Instructions for the task | Across the listing, how many lines contain "would"? The reply is the number alone.
Data provided: Begin
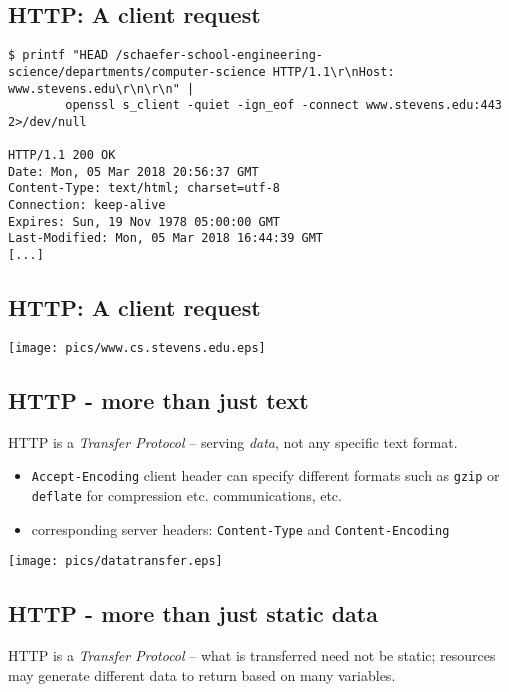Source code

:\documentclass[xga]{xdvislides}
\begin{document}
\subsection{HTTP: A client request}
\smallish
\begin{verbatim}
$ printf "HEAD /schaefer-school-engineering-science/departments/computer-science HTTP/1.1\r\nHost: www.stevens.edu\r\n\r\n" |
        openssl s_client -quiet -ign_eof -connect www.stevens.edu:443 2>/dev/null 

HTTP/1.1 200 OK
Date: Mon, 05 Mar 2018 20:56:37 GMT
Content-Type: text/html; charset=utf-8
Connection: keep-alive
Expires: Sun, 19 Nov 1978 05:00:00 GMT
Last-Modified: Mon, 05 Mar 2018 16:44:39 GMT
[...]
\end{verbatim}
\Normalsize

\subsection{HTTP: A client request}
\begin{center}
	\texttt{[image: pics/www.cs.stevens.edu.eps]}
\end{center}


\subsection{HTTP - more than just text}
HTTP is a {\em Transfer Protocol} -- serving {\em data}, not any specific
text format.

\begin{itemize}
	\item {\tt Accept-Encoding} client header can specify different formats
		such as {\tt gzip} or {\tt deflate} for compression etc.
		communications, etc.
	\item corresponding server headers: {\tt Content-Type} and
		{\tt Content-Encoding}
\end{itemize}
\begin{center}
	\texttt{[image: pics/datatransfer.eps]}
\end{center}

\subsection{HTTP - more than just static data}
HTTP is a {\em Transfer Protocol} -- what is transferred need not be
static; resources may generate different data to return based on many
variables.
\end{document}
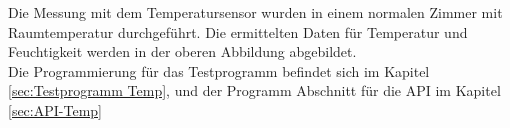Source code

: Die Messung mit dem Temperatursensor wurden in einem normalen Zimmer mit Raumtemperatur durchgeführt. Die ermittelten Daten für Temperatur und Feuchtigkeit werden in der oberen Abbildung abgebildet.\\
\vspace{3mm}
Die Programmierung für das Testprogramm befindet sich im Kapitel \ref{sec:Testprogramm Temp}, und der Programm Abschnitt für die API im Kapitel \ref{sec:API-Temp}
Data provided: End
Data provided: Begin
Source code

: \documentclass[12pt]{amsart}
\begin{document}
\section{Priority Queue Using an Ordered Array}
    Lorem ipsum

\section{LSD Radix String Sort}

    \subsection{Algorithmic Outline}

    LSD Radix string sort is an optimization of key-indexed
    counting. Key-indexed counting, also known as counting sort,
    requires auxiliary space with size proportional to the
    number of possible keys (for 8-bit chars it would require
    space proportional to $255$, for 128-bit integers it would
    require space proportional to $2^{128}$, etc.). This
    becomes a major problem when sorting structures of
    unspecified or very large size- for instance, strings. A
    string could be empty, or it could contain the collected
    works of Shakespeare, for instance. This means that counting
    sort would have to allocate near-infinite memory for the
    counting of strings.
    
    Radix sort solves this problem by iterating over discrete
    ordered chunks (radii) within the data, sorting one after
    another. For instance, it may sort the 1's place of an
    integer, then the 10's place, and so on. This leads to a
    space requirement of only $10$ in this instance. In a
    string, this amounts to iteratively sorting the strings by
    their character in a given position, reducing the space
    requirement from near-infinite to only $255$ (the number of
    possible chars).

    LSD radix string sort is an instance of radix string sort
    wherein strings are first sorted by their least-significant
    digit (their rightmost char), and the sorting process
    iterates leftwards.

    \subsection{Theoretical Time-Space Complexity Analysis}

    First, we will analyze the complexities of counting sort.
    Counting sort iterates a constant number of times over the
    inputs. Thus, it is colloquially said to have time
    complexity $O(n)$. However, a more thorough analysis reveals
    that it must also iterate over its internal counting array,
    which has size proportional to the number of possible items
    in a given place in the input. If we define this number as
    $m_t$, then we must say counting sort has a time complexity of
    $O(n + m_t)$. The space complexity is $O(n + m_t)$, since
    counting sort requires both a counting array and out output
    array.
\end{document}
Data provided: End
Data provided: Begin
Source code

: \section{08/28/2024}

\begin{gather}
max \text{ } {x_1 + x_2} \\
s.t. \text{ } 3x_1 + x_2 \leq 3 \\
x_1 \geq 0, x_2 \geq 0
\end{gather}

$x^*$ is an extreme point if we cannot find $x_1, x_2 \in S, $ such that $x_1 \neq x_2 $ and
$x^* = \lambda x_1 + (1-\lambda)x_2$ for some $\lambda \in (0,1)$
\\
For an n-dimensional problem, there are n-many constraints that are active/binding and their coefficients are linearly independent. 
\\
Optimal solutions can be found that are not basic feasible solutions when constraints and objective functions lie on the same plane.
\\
Data provided: End
Solution | 3